▶ **Work order**: Without including any images, set down the records below exactly.

Dataset content: Begin

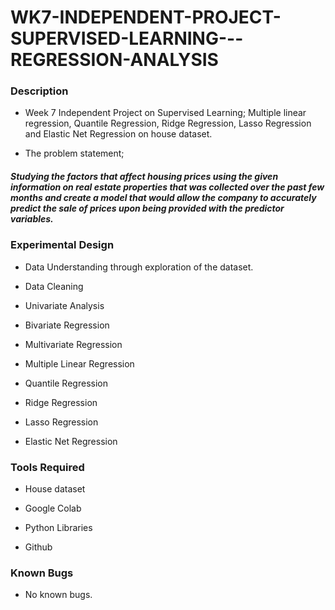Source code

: # WK7-INDEPENDENT-PROJECT-SUPERVISED-LEARNING---REGRESSION-ANALYSIS

### Description

- Week 7 Independent Project on Supervised Learning; Multiple linear regression, Quantile Regression, Ridge Regression, Lasso Regression and Elastic Net Regression on house dataset.

- The problem statement;

##### Studying the factors that affect housing prices using the given information on real estate properties that was collected over the past few months and create a model that would allow the company to accurately predict the sale of prices upon being provided with the predictor variables.





### Experimental Design

- Data Understanding through exploration of the dataset.

- Data Cleaning

- Univariate Analysis

- Bivariate Regression

- Multivariate Regression

- Multiple Linear Regression

- Quantile Regression

- Ridge Regression

- Lasso Regression

- Elastic Net Regression

### Tools Required

- House dataset 

- Google Colab

- Python Libraries

- Github

### Known Bugs

- No known bugs.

Dataset content: End

▶ **Answer space**:
Source code

: # WK7-INDEPENDENT-PROJECT-SUPERVISED-LEARNING---REGRESSION-ANALYSIS

### Description

- Week 7 Independent Project on Supervised Learning; Multiple linear regression, Quantile Regression, Ridge Regression, Lasso Regression and Elastic Net Regression on house dataset.

- The problem statement;

##### Studying the factors that affect housing prices using the given information on real estate properties that was collected over the past few months and create a model that would allow the company to accurately predict the sale of prices upon being provided with the predictor variables.





### Experimental Design

- Data Understanding through exploration of the dataset.

- Data Cleaning

- Univariate Analysis

- Bivariate Regression

- Multivariate Regression

- Multiple Linear Regression

- Quantile Regression

- Ridge Regression

- Lasso Regression

- Elastic Net Regression

### Tools Required

- House dataset 

- Google Colab

- Python Libraries

- Github

### Known Bugs

- No known bugs.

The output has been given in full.